Wait for the dumps to finish (this may take a few minutes)

 

 

 

2.      STOP PERFMON CAPTURE

 

   Stop the Performance Monitor log that corresponds to the affected server.

In Performance Monitor:

1. Right click on your log that is now listed under "Counter Logs"

2. Choose "Stop Log"

3. Save it as a .blg file to the location of your choice (it should save automatically)

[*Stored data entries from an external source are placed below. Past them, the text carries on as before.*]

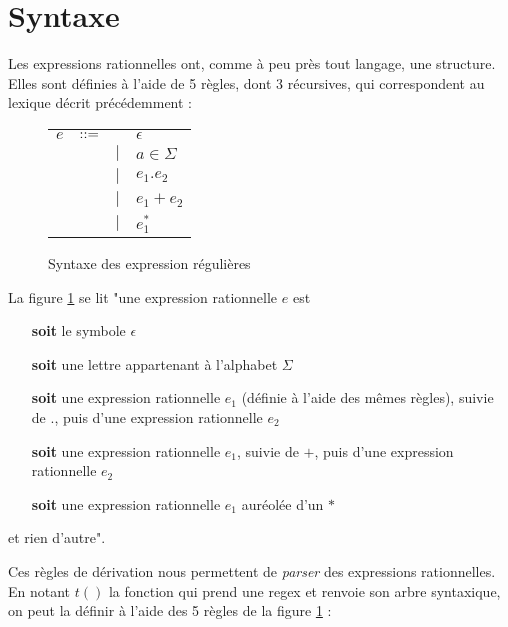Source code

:\section{Syntaxe}


Les expressions rationnelles ont, comme à peu près tout langage, une structure. Elles sont définies à l'aide de 5 règles, dont 3 récursives, qui correspondent au lexique décrit précédemment : 

\begin{figure}[h]
    \centering
\begin{tabular}{cccl}
$e$ & $\textcolor{black}{::=}$ & & $\epsilon$\\
& & $|$&  $a \in \Sigma$\\
& & $|$&  $e_1.e_2$\\
& & $|$&  $e_1+e_2$\\
& & $|$&  $e_1^*$\\
\end{tabular}
\caption{Syntaxe des expression régulières}
    \label{resynfig}
\end{figure}

La figure \ref{resynfig} se lit "une expression rationnelle $e$ est 

\begin{itemize}
    \item[\textbf{soit}] le symbole $\epsilon$
    \item[\textbf{soit}] une lettre appartenant à l'alphabet $\Sigma$
    \item[\textbf{soit}] une expression rationnelle $e_1$ (définie à l'aide des mêmes règles), suivie de $.$, puis d'une expression rationnelle $e_2$
    \item[\textbf{soit}] une expression rationnelle $e_1$, suivie de $+$, puis d'une expression rationnelle $e_2$
    \item[\textbf{soit}] une expression rationnelle $e_1$ auréolée d'un $*$
\end{itemize}

et rien d'autre".

Ces règles de dérivation nous permettent de \textit{parser} des expressions rationnelles. En notant $t()$ la fonction qui prend une regex et renvoie son arbre syntaxique, on peut la définir à l'aide des 5 règles de la figure \ref{resynfig} :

4.  You can zip and upload this log later.

 

 

3.      RECOVER the SERVER

 

After Debugdiag has finished making its dumps—whether automated dumps from the crash rule or from manually triggered dumps in the middle of a barrage of oom exceptions-- feel free to restart the w3wp.exe to recover from the OOM condition by (a.) recycling the application pool, (b.) running iisreset or (c.) rebooting the server.

 

4.      DATA COLLECTION

 

If you kept the default settings, you can find that dump file(s) by clicking the icon of the manila folder.

 

 

 

You can load sos.dll into windbg.exe and try to interpret the dump for yourself.

 

You can also run the two analysis scripts in Debugdiag’s Advanced Analysis tab against the dumps.

 

Or you can zip the dump, open a support case with Microsoft, and ask the ASP.net team to analzye the dump to reveal the root cause of the System.OutOfMemoryException.   To collect and zip the dumps, event logs, iis log, and .net config files, expand the tools menu in debugdiag, select Advanced Data Collection, and select Create Full Cabinet File.

 

 

 

 

 

 

 

Other Considerations

 

 

IS LEAK TRACKING NEEDED?

 

Sometimes yes and sometimes no.  Debugdiag’s leak tracking feature is great for troubleshooting memory leaks in native code, but not for leaks in managed code.  So if there is a memory leak in the native code which leads to ASP.net complaining about not being able to find free blocks of contiguous memory to use, then, yes, we do want to inject leak tracking before the System.OutOfMemoryException dump is triggered by a System.OutOfMemoryException.  If however it is managed code that is occupying the memory space, we do not want to inject leaktracking.  For leaktracking its self can use up a lot of memory.

 

Usually I prefer to start troubleshooting the System.OutOfMemoryException by getting a System.OutOfMemoryException dump without leak tracking.  From that dump I can judge whether or not the memory is being taken up by managed code (no leak tracking needed) or by native code (leak tracking is a good idea).   If leak tracking is needed, we go for a second dump.

 

If we decide that we need to “inject leak tracking” into a process, you still follow the same steps above.  And then while waiting for the System.OutOfMemoryException to be thrown, you inject leak tracking as follows.

 

Browse to the website in focus to get the w3wp.exe spawned for the AppPool that is in focus.  Give it a bit of stress for 20 minutes or so before injecting leaktrack.

 

Switch to the Processes tab in DebugDiag

 

Focus on the w3wp.exe processes.  Scroll to the right on the Processes tab to see what the Application Pool Names are.  This way you can tell which w3wp.exe corresponds with which Application Pool.

 

Right-click all of the w3wp.exe processes that we need to focus on, one at a time, and select "Monitor for leaks" from the gray menu.

 

cid:image020.png@01CA0245.89D99EE0

 

 

 

Wait for ASP.net to begin reporting the throwing of the OOM exceptions and collect the dump(s) as usual.

 

 

 

 

 

 

 

 

ISOLATION into New AppPools?

 

One good question to ask in some cases is whether or not it is possible that there are too many websites and/or web applications assigned to the same application pool.   If there are multiple webapps assigned to the same IIS Application Pool, it may be good to consider isolating some of the main websites or main webapps into their own new Application Pools.   You also might want to isolate some of the websites/webapps that you’re most suspicious of into their own application pools.  But only do this with careful testing first as isolation can possibly break dependencies or state that different web applications might possible be sharing.  And, yes, it is possible to have too many application pools.  Generally, however, ten or fifteen AppPools may be safe.